One of the easiest mistakes to make with AI is to turn every pain point into a new app.
A proposal generator, a sales assistant, a knowledge bot or a scheduling tool might each solve a real problem. But when they touch the same customers, jobs, information and business rules, building them separately can recreate the fragmentation you were trying to remove.
We have been seeing this in a current piece of work. We started with several practical opportunities and built enough to learn where the value might sit, before changing the question from "What should we build next?" to "How should this business work from end to end?"
Don't get me wrong. I think companies should be building, and their ambition should be greater than ever. They can now create systems around their own workflows and judgement in ways that were previously too slow or expensive, provided those systems are part of a wider strategy for how the business should operate.

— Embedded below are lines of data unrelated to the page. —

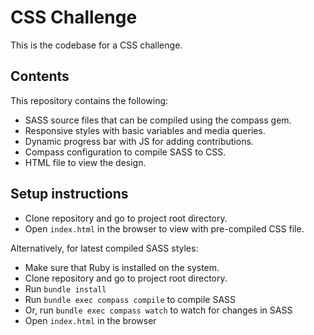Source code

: # CSS Challenge

This is the codebase for a CSS challenge.

## Contents

This repository contains the following:
* SASS source files that can be compiled using the compass gem.
* Responsive styles with basic variables and media queries.
* Dynamic progress bar with JS for adding contributions.
* Compass configuration to compile SASS to CSS.
* HTML file to view the design.

## Setup instructions

* Clone repository and go to project root directory.
* Open `index.html` in the browser to view with pre-compiled CSS file.

Alternatively, for latest compiled SASS styles:

* Make sure that Ruby is installed on the system.
* Clone repository and go to project root directory.
* Run `bundle install`
* Run `bundle exec compass compile` to compile SASS
* Or, run `bundle exec compass watch` to watch for changes in SASS
* Open `index.html` in the browser
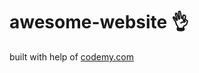 # awesome-website :ok_hand:                                                                                                                                                     
built with help of <a href="http://johnelder.com/">codemy.com</a>
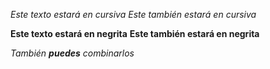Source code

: *Este texto estará en cursiva*
_Este también estará en cursiva_

**Este texto estará en negrita**
__Este también estará en negrita__

_También **puedes** combinarlos_ 
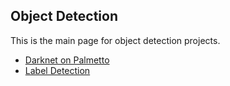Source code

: ## Object Detection

This is the main page for object detection projects.

- [Darknet on Palmetto](darknet.md)
- [Label Detection](label-detection.md)
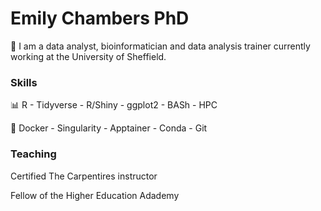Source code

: # Emily Chambers PhD

:wave: I am a data analyst, bioinformatician and data analysis trainer currently working at the University of Sheffield.

### Skills
 :bar_chart:  R - Tidyverse - R/Shiny - ggplot2 - BASh - HPC
 
 :space_invader: Docker - Singularity - Apptainer - Conda - Git


### Teaching

Certified The Carpentires instructor

Fellow of the Higher Education Adademy



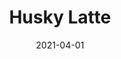 ---
description: "Pattern%3A%20Husky%20%7C%20Color%3A%20Latte%20%7C%20Width%3A%2054%u201D%20%7C%20Content%3A%2092%25%20Polyester%2C%208%25%20Linen%20%7C%20Abrasion%3A%2050%2C000%20Double%20Rubs%20-%20Wyzenbeek%20Method%20%7C%20Repeat%3A%20n/a%20%7C%20Finish%3A%20INCASE%20by%20CRYPTON%20%7C%20Flammability%3A%20NFPA%20260%2C%20UFAC%20Class%201%2C%20CAL%20117%20%7C%20Applications%3A%20Contract%20/%20Hospitality%2C%20Residential%20%7C%20"
tags: 
  - "Lark Fontaine"
  - "Husky"
  - "Textiles"
image_primary: "img/Latte_large.jpg"
href: "https://www.larkfontaine.com/collections/textiles/products/husky-latte"
designer: "Lark Fontaine"
title: "Husky Latte"
category: "Textiles"
subtitle: ""
manufacturer: "Lark Fontaine"
slug: "/manufacturers/lark-fontaine/textiles/lark-fontaine-husky-latte"
date: "2021-04-01"
---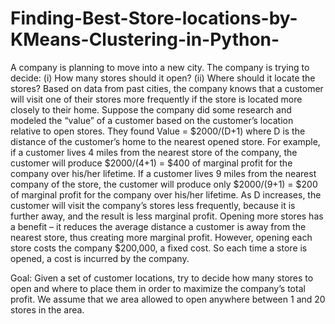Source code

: # Finding-Best-Store-locations-by-KMeans-Clustering-in-Python-
A company is planning to move into a new city.  The company is trying to decide:
(i)	How many stores should it open?
(ii)	Where should it locate the stores?
Based on data from past cities, the company knows that a customer will visit one of their stores more frequently if the store is located more closely to their home.
Suppose the company did some research and modeled the “value” of a customer based on the customer’s location relative to open stores.   They found Value = $2000/(D+1) where D is the distance of the customer’s home to the nearest opened store.  For example, if a customer lives 4 miles from the nearest store of the company, the customer will produce $2000/(4+1) = $400 of marginal profit for the company over his/her lifetime.  If a customer lives 9 miles from the nearest company of the store, the customer will produce only $2000/(9+1) = $200 of marginal profit for the company over his/her lifetime.  As D increases, the customer will visit the company’s stores less frequently, because it is further away, and the result is less marginal profit.
Opening more stores has a benefit – it reduces the average distance a customer is away from the nearest store, thus creating more marginal profit.  However, opening each store costs the company $200,000, a fixed cost.  So each time a store is opened, a cost is incurred by the company.


Goal:
Given a set of customer locations, try to decide how many stores to open and where to place them in order to maximize the company’s total profit.  We assume that we area allowed to open anywhere between 1 and 20 stores in the area.

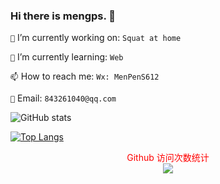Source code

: <!--
**mengps/mengps** is a ✨ _special_ ✨ repository because its `README.md` (this file) appears on your GitHub profile.

- 🔭 I’m currently working on ...
- 🌱 I’m currently learning ...
- 👯 I’m looking to collaborate on ...
- 🤔 I’m looking for help with ...
- 💬 Ask me about ...
- 📫 How to reach me: ...
- 😄 Pronouns: ...
- ⚡ Fun fact: `no monney`
-->

### Hi there is mengps. 👋

`🔭` I’m currently working on: `Squat at home`

`🌱` I’m currently learning: `Web`

`📫` How to reach me: `Wx: MenPenS612`

`📮` Email: `843261040@qq.com`

<!-- Total -->
![GitHub stats](https://github-readme-stats.vercel.app/api?username=mengps&show_icons=true&theme=radical)

[![Top Langs](https://github-readme-stats.vercel.app/api/top-langs/?username=mengps&layout=compact)](https://github.com/bitcookies)

<p align="center" style="color: red;"> 
  Github 访问次数统计<br>
  <img src="https://profile-counter.glitch.me/mengps/count.svg" /
</p>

Cheaper software is still software, though. If a company lacks the resources and disciplines to develop software and manage internal products, it cannot skip building that capability. Otherwise, it ends up with tools that have no clear owner, no place in a roadmap and nobody responsible for support when the business or underlying technology changes.
Quick proofs remain valuable because they replace assumptions with evidence. The important thing is knowing when to zoom out, before those proofs become another collection of disconnected systems.
AI has made building easier, which should encourage greater ambition. It has also made coherent design, product ownership and the discipline to decide what should not be built more important than ever.